### What you need to do
Extract the lines that carry the string "years" from the listing.

### Study material
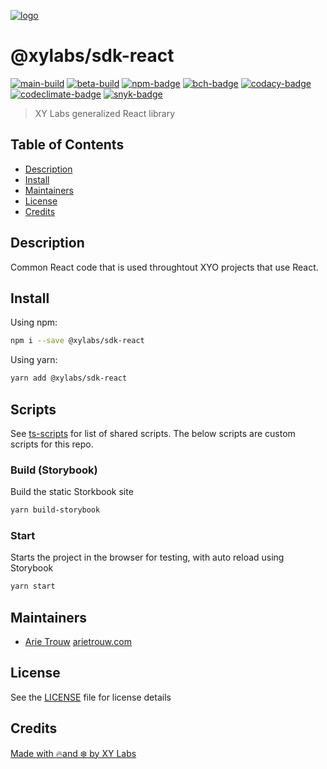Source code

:[![logo][]](https://xylabs.com)

# @xylabs/sdk-react

[![main-build][]][main-build-link]
[![beta-build][]][beta-build-link]
[![npm-badge][]][npm-link]
[![bch-badge][]][bch-link]
[![codacy-badge][]][codacy-link]
[![codeclimate-badge][]][codeclimate-link]
[![snyk-badge][]][snyk-link]

> XY Labs generalized React library 

## Table of Contents

-   [Description](#description)
-   [Install](#install)
-   [Maintainers](#maintainers)
-   [License](#license)
-   [Credits](#credits)

## Description

Common React code that is used throughtout XYO projects that use React.

## Install

Using npm:

```sh
npm i --save @xylabs/sdk-react
```

Using yarn:

```sh
yarn add @xylabs/sdk-react
```

## Scripts

See [ts-scripts](https://github.com/xylabs/ts-scripts/blob/main/README.md) for list of shared scripts. The below scripts are custom scripts for this repo.

### Build (Storybook)

Build the static Storkbook site

```sh
yarn build-storybook
```

### Start

Starts the project in the browser for testing, with auto reload using Storybook

```sh
yarn start
```

## Maintainers

-   [Arie Trouw](https://github.com/arietrouw) [arietrouw.com](https://arietrouw.com)

## License

See the [LICENSE](LICENSE) file for license details

## Credits

[Made with 🔥and ❄️ by XY Labs](https://xylabs.com)

[logo]: https://cdn.xy.company/img/brand/XYPersistentCompany_Logo_Icon_Colored.svg

[main-build]: https://github.com/xylabs/sdk-react/actions/workflows/build-main.yml/badge.svg
[main-build-link]: https://github.com/xylabs/sdk-react/actions/workflows/build-main.yml

[beta-build]: https://github.com/xylabs/sdk-react/actions/workflows/build-beta.yml/badge.svg
[beta-build-link]: https://github.com/xylabs/sdk-react/actions/workflows/build-beta.yml

[npm-badge]: https://img.shields.io/npm/v/@xylabs/sdk-react.svg
[npm-link]: https://www.npmjs.com/package/@xylabs/sdk-react

[bch-badge]: https://bettercodehub.com/edge/badge/xylabs/sdk-react?branch=main
[bch-link]: https://bettercodehub.com/results/xylabs/sdk-react

[codacy-badge]: https://app.codacy.com/project/badge/Grade/c2a69d4530ed4b7da6ddb070169dd339
[codacy-link]: https://www.codacy.com/gh/xylabs/sdk-react/dashboard?utm_source=github.com&utm_medium=referral&utm_content=xylabs/sdk-react&utm_campaign=Badge_Grade

[codeclimate-badge]: https://api.codeclimate.com/v1/badges/c461e0bc2b00c0b01ac0/maintainability
[codeclimate-link]: https://codeclimate.com/github/xylabs/sdk-react/maintainability

[snyk-badge]: https://snyk.io/test/github/xylabs/sdk-react/badge.svg?targetFile=package.json
[snyk-link]: https://snyk.io/test/github/xylabs/sdk-react?targetFile=package.json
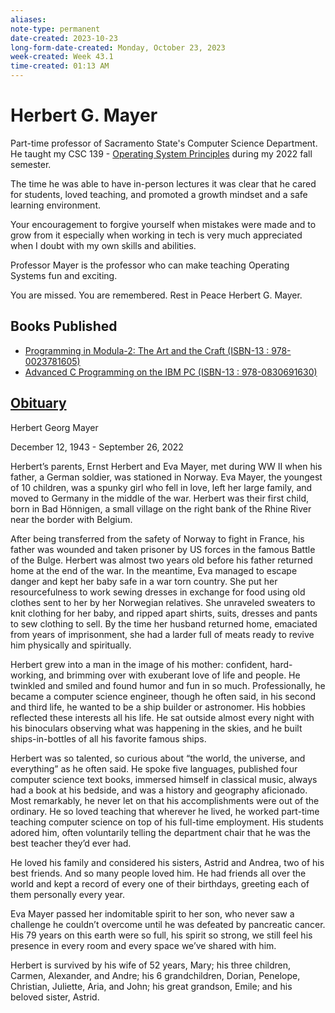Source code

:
 ```yaml
---
aliases:
note-type: permanent
date-created: 2023-10-23
long-form-date-created: Monday, October 23, 2023
week-created: Week 43.1
time-created: 01:13 AM
---
```


# Herbert G. Mayer

Part-time professor of Sacramento State's Computer Science Department. He taught my
CSC 139 - [Operating System Principles](../4-hub-notes-🚉/Operating%20Systems.md) during my 2022 fall semester.

The time he was able to have in-person lectures it was clear that he cared for students,
loved teaching, and promoted a growth mindset and a safe learning environment.

Your encouragement to forgive yourself when mistakes were made and to grow from it
especially when working in tech is very much appreciated when I doubt with my own
skills and abilities.

Professor Mayer is the professor who can make teaching Operating Systems fun and exciting.

You are missed. You are remembered. Rest in Peace Herbert G. Mayer.

## Books Published

- [Programming in Modula-2: The Art and the Craft (ISBN-13 : 978-0023781605)](https://www.amazon.com/Programming-Modula-2-Herbert-G-Mayer/dp/0023781602?ref_=ast_author_dp)
- [Advanced C Programming on the IBM PC (ISBN-13 : 978-0830691630)](https://www.amazon.com/Advanced-C-Programming-IBM-PC/dp/0830691634?ref_=ast_author_dp)

## [Obituary](https://greenvalleymortuary.com/obituaries/herbert-mayer)

Herbert Georg Mayer

December 12, 1943 - September 26, 2022

Herbert’s parents, Ernst Herbert and Eva Mayer, met during WW II when his father, a
German soldier, was stationed in Norway. Eva Mayer, the youngest of 10 children, was a
spunky girl who fell in love, left her large family, and moved to Germany in the middle of
the war. Herbert was their first child, born in Bad Hönnigen, a small village on the right bank
of the Rhine River near the border with Belgium.

After being transferred from the safety of Norway to fight in France, his father was wounded
and taken prisoner by US forces in the famous Battle of the Bulge. Herbert was almost two
years old before his father returned home at the end of the war. In the meantime, Eva
managed to escape danger and kept her baby safe in a war torn country. She put her
resourcefulness to work sewing dresses in exchange for food using old clothes sent to her
by her Norwegian relatives. She unraveled sweaters to knit clothing for her baby, and ripped
apart shirts, suits, dresses and pants to sew clothing to sell. By the time her husband
returned home, emaciated from years of imprisonment, she had a larder full of meats ready
to revive him physically and spiritually.

Herbert grew into a man in the image of his mother: confident, hard-working, and brimming
over with exuberant love of life and people. He twinkled and smiled and found humor and
fun in so much. Professionally, he became a computer science engineer, though he often
said, in his second and third life, he wanted to be a ship builder or astronomer. His hobbies
reflected these interests all his life. He sat outside almost every night with his binoculars
observing what was happening in the skies, and he built ships-in-bottles of all his favorite
famous ships.

Herbert was so talented, so curious about “the world, the universe, and everything” as he
often said. He spoke five languages, published four computer science text books, immersed
himself in classical music, always had a book at his bedside, and was a history and
geography aficionado. Most remarkably, he never let on that his accomplishments were out
of the ordinary. He so loved teaching that wherever he lived, he worked part-time teaching
computer science on top of his full-time employment. His students adored him, often
voluntarily telling the department chair that he was the best teacher they’d ever had.

He loved his family and considered his sisters, Astrid and Andrea, two of his best friends.
And so many people loved him. He had friends all over the world and kept a record of every
one of their birthdays, greeting each of them personally every year.

Eva Mayer passed her indomitable spirit to her son, who never saw a challenge he couldn’t
overcome until he was defeated by pancreatic cancer. His 79 years on this earth were so full,
his spirit so strong, we still feel his presence in every room and every space we’ve shared
with him.

Herbert is survived by his wife of 52 years, Mary; his three children, Carmen, Alexander, and
Andre; his 6 grandchildren, Dorian, Penelope, Christian, Juliette, Aria, and John; his great
grandson, Emile; and his beloved sister, Astrid.

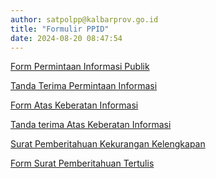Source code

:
 ```yaml
---
author: satpolpp@kalbarprov.go.id
title: "Formulir PPID"
date: 2024-08-20 08:47:54
---
```

<p><a href="/file/aiB4O2VCRRmdmkjklN08.pdf">Form Permintaan Informasi Publik</a></p>

<p><a href="/file/5YbG1fPMi7HPgKWa9Pbb.pdf">Tanda Terima Permintaan Informasi</a></p>

<p><a href="/file/mtMtOyPreapbfa55h80L.pdf">Form Atas Keberatan Informasi</a></p>

<p><a href="/file/E1LNwMKBFn6aQ4ptCbm6.pdf">Tanda terima Atas Keberatan Informasi</a></p>

<p><a href="/file/QVtGdc1zeWEeIyOY8wF6.pdf">Surat Pemberitahuan Kekurangan Kelengkapan</a></p>

<p><a href="/file/TdXvDS2Jc04zAj9gk6vG.pdf">Form Surat Pemberitahuan Tertulis</a></p>
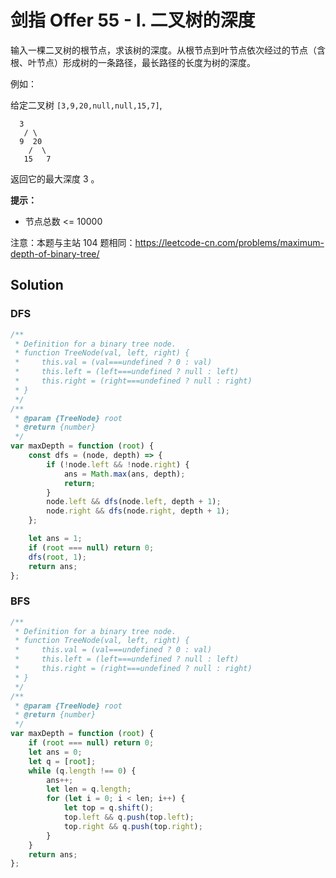 # 剑指 Offer 55 - I. 二叉树的深度

输入一棵二叉树的根节点，求该树的深度。从根节点到叶节点依次经过的节点（含根、叶节点）形成树的一条路径，最长路径的长度为树的深度。

例如：

给定二叉树 `[3,9,20,null,null,15,7]`,

```
  3
   / \
  9  20
    /  \
   15   7
```

返回它的最大深度 3 。

**提示：**

-   节点总数 <= 10000

注意：本题与主站 104 题相同：https://leetcode-cn.com/problems/maximum-depth-of-binary-tree/

## Solution

### DFS

```js
/**
 * Definition for a binary tree node.
 * function TreeNode(val, left, right) {
 *     this.val = (val===undefined ? 0 : val)
 *     this.left = (left===undefined ? null : left)
 *     this.right = (right===undefined ? null : right)
 * }
 */
/**
 * @param {TreeNode} root
 * @return {number}
 */
var maxDepth = function (root) {
    const dfs = (node, depth) => {
        if (!node.left && !node.right) {
            ans = Math.max(ans, depth);
            return;
        }
        node.left && dfs(node.left, depth + 1);
        node.right && dfs(node.right, depth + 1);
    };

    let ans = 1;
    if (root === null) return 0;
    dfs(root, 1);
    return ans;
};
```

### BFS

```js
/**
 * Definition for a binary tree node.
 * function TreeNode(val, left, right) {
 *     this.val = (val===undefined ? 0 : val)
 *     this.left = (left===undefined ? null : left)
 *     this.right = (right===undefined ? null : right)
 * }
 */
/**
 * @param {TreeNode} root
 * @return {number}
 */
var maxDepth = function (root) {
    if (root === null) return 0;
    let ans = 0;
    let q = [root];
    while (q.length !== 0) {
        ans++;
        let len = q.length;
        for (let i = 0; i < len; i++) {
            let top = q.shift();
            top.left && q.push(top.left);
            top.right && q.push(top.right);
        }
    }
    return ans;
};
```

### Exercise solution
years old before his father returned home at the end of the war. In the meantime, Eva
returned home, emaciated from years of imprisonment, she had a larder full of meats ready
overcome until he was defeated by pancreatic cancer. His 79 years on this earth were so full,
Herbert is survived by his wife of 52 years, Mary; his three children, Carmen, Alexander, and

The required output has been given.